• **ABOUT THIS EXERCISE**
Retype each entry exactly as written, and keep the pictures out of the copy.

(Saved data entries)
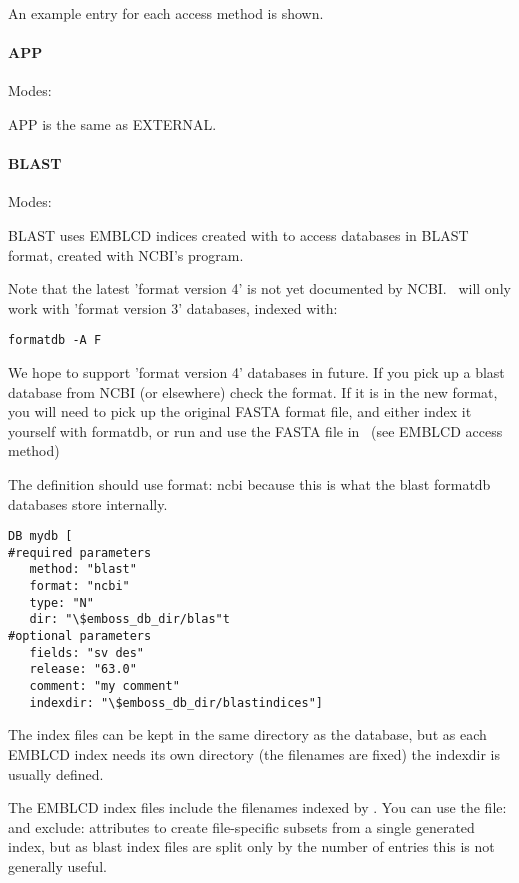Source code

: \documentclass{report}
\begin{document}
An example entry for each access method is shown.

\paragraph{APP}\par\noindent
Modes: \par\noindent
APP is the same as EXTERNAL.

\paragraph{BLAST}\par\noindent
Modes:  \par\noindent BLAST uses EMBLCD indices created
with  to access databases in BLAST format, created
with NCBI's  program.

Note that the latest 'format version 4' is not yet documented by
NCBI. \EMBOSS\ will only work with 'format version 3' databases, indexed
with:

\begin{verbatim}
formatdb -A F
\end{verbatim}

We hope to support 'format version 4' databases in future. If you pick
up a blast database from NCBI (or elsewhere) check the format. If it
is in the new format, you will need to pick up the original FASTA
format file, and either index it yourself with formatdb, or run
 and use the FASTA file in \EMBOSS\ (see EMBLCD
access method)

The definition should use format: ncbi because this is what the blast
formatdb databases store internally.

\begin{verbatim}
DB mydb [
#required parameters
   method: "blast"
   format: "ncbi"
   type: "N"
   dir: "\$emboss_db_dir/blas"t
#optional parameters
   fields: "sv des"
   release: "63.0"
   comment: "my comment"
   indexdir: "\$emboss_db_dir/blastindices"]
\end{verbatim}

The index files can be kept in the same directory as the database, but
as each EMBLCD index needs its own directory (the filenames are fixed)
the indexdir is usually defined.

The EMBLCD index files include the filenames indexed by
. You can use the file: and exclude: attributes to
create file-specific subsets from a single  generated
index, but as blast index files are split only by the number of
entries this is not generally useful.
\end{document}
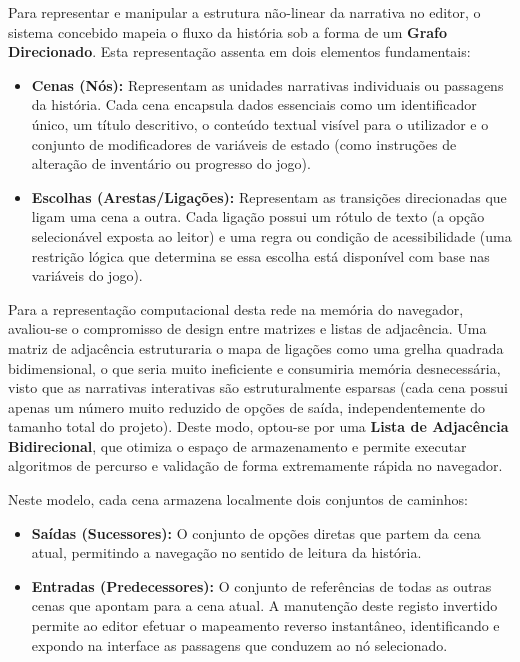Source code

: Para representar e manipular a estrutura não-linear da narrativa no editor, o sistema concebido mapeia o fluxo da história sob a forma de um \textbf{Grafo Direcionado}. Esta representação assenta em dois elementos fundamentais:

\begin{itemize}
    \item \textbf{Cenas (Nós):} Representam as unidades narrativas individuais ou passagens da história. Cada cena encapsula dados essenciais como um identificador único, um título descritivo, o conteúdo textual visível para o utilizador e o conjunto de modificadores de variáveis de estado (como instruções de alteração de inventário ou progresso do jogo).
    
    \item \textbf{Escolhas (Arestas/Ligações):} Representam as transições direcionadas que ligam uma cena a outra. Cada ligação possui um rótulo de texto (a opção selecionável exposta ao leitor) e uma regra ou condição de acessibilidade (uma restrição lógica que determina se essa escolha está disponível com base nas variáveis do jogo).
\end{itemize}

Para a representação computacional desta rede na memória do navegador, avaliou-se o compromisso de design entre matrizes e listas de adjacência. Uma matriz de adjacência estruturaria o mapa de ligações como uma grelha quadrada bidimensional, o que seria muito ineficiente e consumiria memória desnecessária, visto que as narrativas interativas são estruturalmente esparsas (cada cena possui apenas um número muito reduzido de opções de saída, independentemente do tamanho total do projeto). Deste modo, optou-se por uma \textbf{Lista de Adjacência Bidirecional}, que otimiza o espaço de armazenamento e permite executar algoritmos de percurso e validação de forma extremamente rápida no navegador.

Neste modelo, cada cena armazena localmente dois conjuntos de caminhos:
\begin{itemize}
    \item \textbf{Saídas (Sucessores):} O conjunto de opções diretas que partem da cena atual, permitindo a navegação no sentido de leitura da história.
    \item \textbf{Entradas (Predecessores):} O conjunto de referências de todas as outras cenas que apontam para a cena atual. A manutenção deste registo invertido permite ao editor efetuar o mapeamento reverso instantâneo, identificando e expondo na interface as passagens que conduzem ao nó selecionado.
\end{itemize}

• **SOLUTION TO THIS TASK**
Source code

: \documentclass{report}
\begin{document}
An example entry for each access method is shown.

\paragraph{APP}\par\noindent
Modes: \par\noindent
APP is the same as EXTERNAL.

\paragraph{BLAST}\par\noindent
Modes:  \par\noindent BLAST uses EMBLCD indices created
with  to access databases in BLAST format, created
with NCBI's  program.

Note that the latest 'format version 4' is not yet documented by
NCBI. \EMBOSS\ will only work with 'format version 3' databases, indexed
with:

\begin{verbatim}
formatdb -A F
\end{verbatim}

We hope to support 'format version 4' databases in future. If you pick
up a blast database from NCBI (or elsewhere) check the format. If it
is in the new format, you will need to pick up the original FASTA
format file, and either index it yourself with formatdb, or run
 and use the FASTA file in \EMBOSS\ (see EMBLCD
access method)

The definition should use format: ncbi because this is what the blast
formatdb databases store internally.

\begin{verbatim}
DB mydb [
#required parameters
   method: "blast"
   format: "ncbi"
   type: "N"
   dir: "\$emboss_db_dir/blas"t
#optional parameters
   fields: "sv des"
   release: "63.0"
   comment: "my comment"
   indexdir: "\$emboss_db_dir/blastindices"]
\end{verbatim}

The index files can be kept in the same directory as the database, but
as each EMBLCD index needs its own directory (the filenames are fixed)
the indexdir is usually defined.

The EMBLCD index files include the filenames indexed by
. You can use the file: and exclude: attributes to
create file-specific subsets from a single  generated
index, but as blast index files are split only by the number of
entries this is not generally useful.
\end{document}
Source code

: Para representar e manipular a estrutura não-linear da narrativa no editor, o sistema concebido mapeia o fluxo da história sob a forma de um \textbf{Grafo Direcionado}. Esta representação assenta em dois elementos fundamentais:

\begin{itemize}
    \item \textbf{Cenas (Nós):} Representam as unidades narrativas individuais ou passagens da história. Cada cena encapsula dados essenciais como um identificador único, um título descritivo, o conteúdo textual visível para o utilizador e o conjunto de modificadores de variáveis de estado (como instruções de alteração de inventário ou progresso do jogo).
    
    \item \textbf{Escolhas (Arestas/Ligações):} Representam as transições direcionadas que ligam uma cena a outra. Cada ligação possui um rótulo de texto (a opção selecionável exposta ao leitor) e uma regra ou condição de acessibilidade (uma restrição lógica que determina se essa escolha está disponível com base nas variáveis do jogo).
\end{itemize}

Para a representação computacional desta rede na memória do navegador, avaliou-se o compromisso de design entre matrizes e listas de adjacência. Uma matriz de adjacência estruturaria o mapa de ligações como uma grelha quadrada bidimensional, o que seria muito ineficiente e consumiria memória desnecessária, visto que as narrativas interativas são estruturalmente esparsas (cada cena possui apenas um número muito reduzido de opções de saída, independentemente do tamanho total do projeto). Deste modo, optou-se por uma \textbf{Lista de Adjacência Bidirecional}, que otimiza o espaço de armazenamento e permite executar algoritmos de percurso e validação de forma extremamente rápida no navegador.

Neste modelo, cada cena armazena localmente dois conjuntos de caminhos:
\begin{itemize}
    \item \textbf{Saídas (Sucessores):} O conjunto de opções diretas que partem da cena atual, permitindo a navegação no sentido de leitura da história.
    \item \textbf{Entradas (Predecessores):} O conjunto de referências de todas as outras cenas que apontam para a cena atual. A manutenção deste registo invertido permite ao editor efetuar o mapeamento reverso instantâneo, identificando e expondo na interface as passagens que conduzem ao nó selecionado.
\end{itemize}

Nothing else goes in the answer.